Print this span of the material below exactly: the line with "- Scopes are", the line with "- But, by default, the", and every line between them, but nothing else.

*** Opening Available data ***

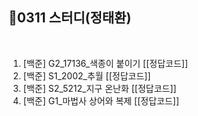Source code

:## 📘0311 스터디(정태환)
</br>

1. [백준] G2_17136_색종이 붙이기 [[정답코드]]
2. [백준] S1_2002_추월 [[정답코드]]
3. [백준] S2_5212_지구 온난화 [[정답코드]]
4. [백준] G1_마법사 상어와 복제 [[정답코드]]
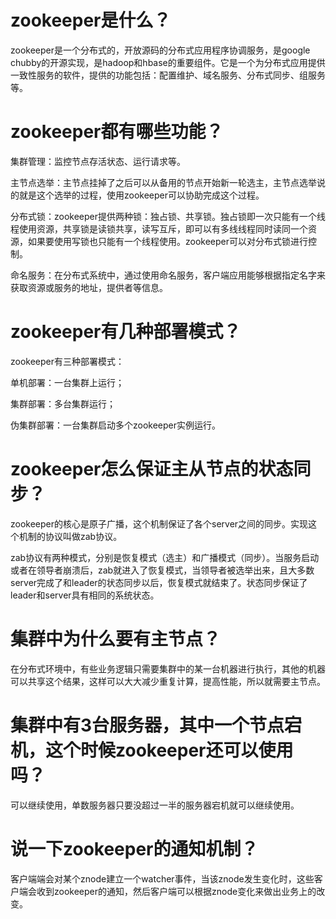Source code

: # zookeeper是什么？

zookeeper是一个分布式的，开放源码的分布式应用程序协调服务，是google chubby的开源实现，是hadoop和hbase的重要组件。它是一个为分布式应用提供一致性服务的软件，提供的功能包括：配置维护、域名服务、分布式同步、组服务等。
# zookeeper都有哪些功能？

集群管理：监控节点存活状态、运行请求等。

主节点选举：主节点挂掉了之后可以从备用的节点开始新一轮选主，主节点选举说的就是这个选举的过程，使用zookeeper可以协助完成这个过程。

分布式锁：zookeeper提供两种锁：独占锁、共享锁。独占锁即一次只能有一个线程使用资源，共享锁是读锁共享，读写互斥，即可以有多线线程同时读同一个资源，如果要使用写锁也只能有一个线程使用。zookeeper可以对分布式锁进行控制。

命名服务：在分布式系统中，通过使用命名服务，客户端应用能够根据指定名字来获取资源或服务的地址，提供者等信息。
# zookeeper有几种部署模式？

zookeeper有三种部署模式：

单机部署：一台集群上运行；

集群部署：多台集群运行；

伪集群部署：一台集群启动多个zookeeper实例运行。
# zookeeper怎么保证主从节点的状态同步？

zookeeper的核心是原子广播，这个机制保证了各个server之间的同步。实现这个机制的协议叫做zab协议。

zab协议有两种模式，分别是恢复模式（选主）和广播模式（同步）。当服务启动或者在领导者崩溃后，zab就进入了恢复模式，当领导者被选举出来，且大多数server完成了和leader的状态同步以后，恢复模式就结束了。状态同步保证了leader和server具有相同的系统状态。

# 集群中为什么要有主节点？

在分布式环境中，有些业务逻辑只需要集群中的某一台机器进行执行，其他的机器可以共享这个结果，这样可以大大减少重复计算，提高性能，所以就需要主节点。

# 集群中有3台服务器，其中一个节点宕机，这个时候zookeeper还可以使用吗？

可以继续使用，单数服务器只要没超过一半的服务器宕机就可以继续使用。

# 说一下zookeeper的通知机制？

客户端端会对某个znode建立一个watcher事件，当该znode发生变化时，这些客户端会收到zookeeper的通知，然后客户端可以根据znode变化来做出业务上的改变。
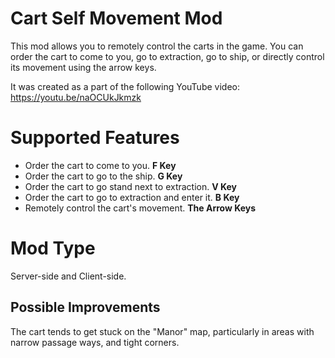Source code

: # Cart Self Movement Mod

This mod allows you to remotely control the carts in the game. You can order the cart to come to you, go to extraction, go to ship, or directly control its movement using the arrow keys.

It was created as a part of the following YouTube video:  https://youtu.be/naOCUkJkmzk


# Supported Features

- Order the cart to come to you. **F Key**
- Order the cart to go to the ship. **G Key**
- Order the cart to go stand next to extraction. **V Key**
- Order the cart to go to extraction and enter it. **B Key**
- Remotely control the cart's movement. **The Arrow Keys**


# Mod Type
Server-side and Client-side.


## Possible Improvements

The cart tends to get stuck on the "Manor" map, particularly in areas with narrow passage ways, and tight corners.

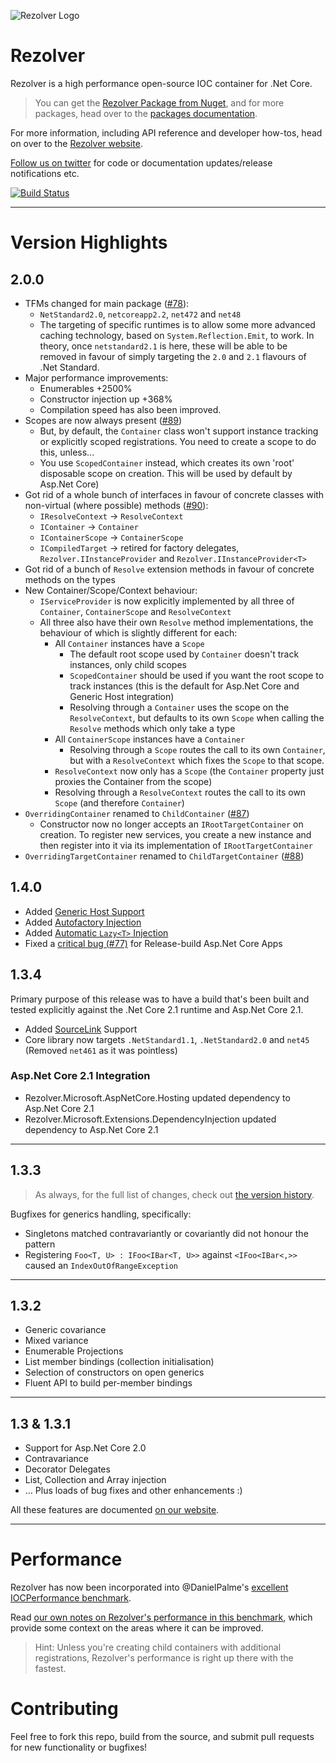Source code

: ![Rezolver Logo](https://raw.githubusercontent.com/ZolutionSoftware/Rezolver/master/doc/Rezolver.Documentation/Content/rz_square_white_on_orange_256x256.png)

Rezolver
========

Rezolver is a high performance open-source IOC container for .Net Core.

> You can get the [Rezolver Package from Nuget](https://www.nuget.org/packages/Rezolver/), and for more 
> packages, head over to the [packages documentation](http://rezolver.co.uk/developers/docs/nuget-packages/index.html).

For more information, including API reference and developer how-tos, head on over to the 
[Rezolver website](http://rezolver.co.uk).

[Follow us on twitter](https://twitter.com/RezolverIOC) for code or documentation updates/release notifications etc.

[![Build Status](https://dev.azure.com/zolution/Rezolver/_apis/build/status/Rezolver-Nupkg?branchName=master)](https://dev.azure.com/zolution/Rezolver/_build/latest?definitionId=8&branchName=master)

---

# Version Highlights

## 2.0.0

- TFMs changed for main package ([#78](https://github.com/ZolutionSoftware/Rezolver/issues/78)):
  - `NetStandard2.0`, `netcoreapp2.2`, `net472` and `net48`
  - The targeting of specific runtimes is to allow some more advanced caching technology, based on `System.Reflection.Emit`, to work.  In theory, once `netstandard2.1` is here, 
these will be able to be removed in favour of simply targeting the `2.0` and `2.1` flavours of .Net Standard.
- Major performance improvements:
  - Enumerables +2500%
  - Constructor injection up +368%
  - Compilation speed has also been improved.
- Scopes are now always present ([#89](https://github.com/ZolutionSoftware/Rezolver/issues/89))
  - But, by default, the `Container` class won't support instance tracking or explicitly scoped registrations. You need to create a scope to do this, unless...
  - You use `ScopedContainer` instead, which creates its own 'root' disposable scope on creation.  This will be used by default by Asp.Net Core)
- Got rid of a whole bunch of interfaces in favour of concrete classes with non-virtual (where possible) methods ([#90](https://github.com/ZolutionSoftware/Rezolver/issues/90)):
  - `IResolveContext` -> `ResolveContext`
  - `IContainer` -> `Container`
  - `IContainerScope` -> `ContainerScope`
  - `ICompiledTarget` -> retired for factory delegates, `Rezolver.IInstanceProvider` and `Rezolver.IInstanceProvider<T>`
- Got rid of a bunch of `Resolve` extension methods in favour of concrete methods on the types
- New Container/Scope/Context behaviour:
  - `IServiceProvider` is now explicitly implemented by all three of `Container`, `ContainerScope` and `ResolveContext`
  - All three also have their own `Resolve` method implementations, the behaviour of which is slightly different for each:
    - All `Container` instances have a `Scope`
      - The default root scope used by `Container` doesn't track instances, only child scopes
      - `ScopedContainer` should be used if you want the root scope to track instances (this is the default for Asp.Net Core and Generic Host integration)
      - Resolving through a `Container` uses the scope on the `ResolveContext`, but defaults to its own `Scope` when calling the `Resolve` methods which only take a type
    - All `ContainerScope` instances have a `Container`
      - Resolving through a `Scope` routes the call to its own `Container`, but with a `ResolveContext` which fixes the `Scope` to that scope.
    - `ResolveContext` now only has a `Scope` (the `Container` property just proxies the Container from the scope)
    - Resolving through a `ResolveContext` routes the call to its own `Scope` (and therefore `Container`)
- `OverridingContainer` renamed to `ChildContainer` ([#87](https://github.com/ZolutionSoftware/Rezolver/issues/87))
  - Constructor now no longer accepts an `IRootTargetContainer` on creation.  To register new services, you create a new instance and then register into it via its implementation of `IRootTargetContainer`
- `OverridingTargetContainer` renamed to `ChildTargetContainer` ([#88](https://github.com/ZolutionSoftware/Rezolver/issues/88))


## 1.4.0

- Added [Generic Host Support](http://rezolver.co.uk/developers/docs/nuget-packages/rezolver.microsoft.extensions.hosting.html)
- Added [Autofactory Injection](http://rezolver.co.uk/developers/docs/autofactories.html)
- Added [Automatic `Lazy<T>` Injection](http://rezolver.co.uk/developers/docs/lazy.html)
- Fixed a [critical bug (#77)](https://github.com/ZolutionSoftware/Rezolver/issues/77) for Release-build Asp.Net Core Apps 

## 1.3.4

Primary purpose of this release was to have a build that's been built and tested explicitly against the .Net Core 2.1
runtime and Asp.Net Core 2.1.

- Added [SourceLink](https://github.com/dotnet/sourcelink) Support
- Core library now targets `.NetStandard1.1`, `.NetStandard2.0` and `net45` (Removed `net461` as it was pointless)

### Asp.Net Core 2.1 Integration

- Rezolver.Microsoft.AspNetCore.Hosting updated dependency to Asp.Net Core 2.1
- Rezolver.Microsoft.Extensions.DependencyInjection updated dependency to Asp.Net Core 2.1

---

## 1.3.3

> As always, for the full list of changes, check out [the version history](https://github.com/ZolutionSoftware/Rezolver/releases).

Bugfixes for generics handling, specifically:

- Singletons matched contravariantly or covariantly did not honour the pattern
- Registering `Foo<T, U> : IFoo<IBar<T, U>>` against `<IFoo<IBar<,>>` caused an `IndexOutOfRangeException` 

---

## 1.3.2

- Generic covariance
- Mixed variance
- Enumerable Projections
- List member bindings (collection initialisation)
- Selection of constructors on open generics
- Fluent API to build per-member bindings

---

## 1.3 & 1.3.1

- Support for Asp.Net Core 2.0
- Contravariance
- Decorator Delegates
- List, Collection and Array injection
- ... Plus loads of bug fixes and other enhancements :)

All these features are documented [on our website](http://rezolver.co.uk).

---

# Performance

Rezolver has now been incorporated into @DanielPalme's [excellent IOCPerformance benchmark](http://www.palmmedia.de/Blog/2011/8/30/ioc-container-benchmark-performance-comparison).

Read [our own notes on Rezolver's performance in this benchmark](http://rezolver.co.uk/developers/docs/benchmarks.html), which provide some context on the areas where it can be improved.

> Hint: Unless you're creating child containers with additional registrations, Rezolver's performance is right up there with the fastest.

# Contributing

Feel free to fork this repo, build from the source, and submit pull requests for new functionality or bugfixes!
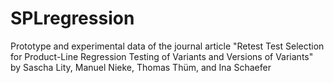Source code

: # SPLregression
Prototype and experimental data of the journal article "Retest Test Selection for Product-Line Regression Testing of Variants and Versions of Variants" by Sascha Lity, Manuel Nieke, Thomas Thüm, and Ina Schaefer 
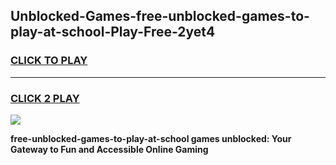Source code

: 
## Unblocked-Games-free-unblocked-games-to-play-at-school-Play-Free-2yet4
<h3>
<a href="https://premium76.site?title=free-unblocked-games-to-play-at-school&ref=09A">CLICK TO PLAY</a></h3>
<hr>

<h3>
<a href="https://premium76.site?title=free-unblocked-games-to-play-at-school&ref=09A">CLICK 2 PLAY</a>
  
</h3>

<a href="https://premium76.site?title=free-unblocked-games-to-play-at-school&ref=09A"><img src="https://clearcache.store/games.png"></a>


**free-unblocked-games-to-play-at-school games unblocked: Your Gateway to Fun and Accessible Online Gaming**

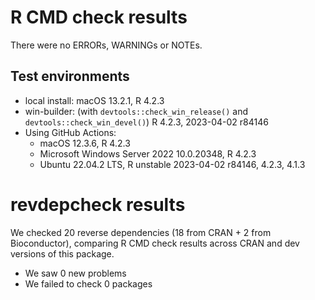 # R CMD check results

There were no ERRORs, WARNINGs or NOTEs.

## Test environments

- local install: macOS 13.2.1, R 4.2.3
- win-builder: (with `devtools::check_win_release()` and `devtools::check_win_devel()`) R 4.2.3, 2023-04-02 r84146
- Using GitHub Actions:
  - macOS 12.3.6, R 4.2.3
  - Microsoft Windows Server 2022 10.0.20348, R 4.2.3
  - Ubuntu 22.04.2 LTS, R unstable 2023-04-02 r84146, 4.2.3, 4.1.3

# revdepcheck results

We checked 20 reverse dependencies (18 from CRAN + 2 from Bioconductor), comparing R CMD check results across CRAN and dev versions of this package.

- We saw 0 new problems
- We failed to check 0 packages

*** Closing Available data ***

(Response below):
- Scopes are now always present ([#89](https://github.com/ZolutionSoftware/Rezolver/issues/89))
  - But, by default, the `Container` class won't support instance tracking or explicitly scoped registrations. You need to create a scope to do this, unless...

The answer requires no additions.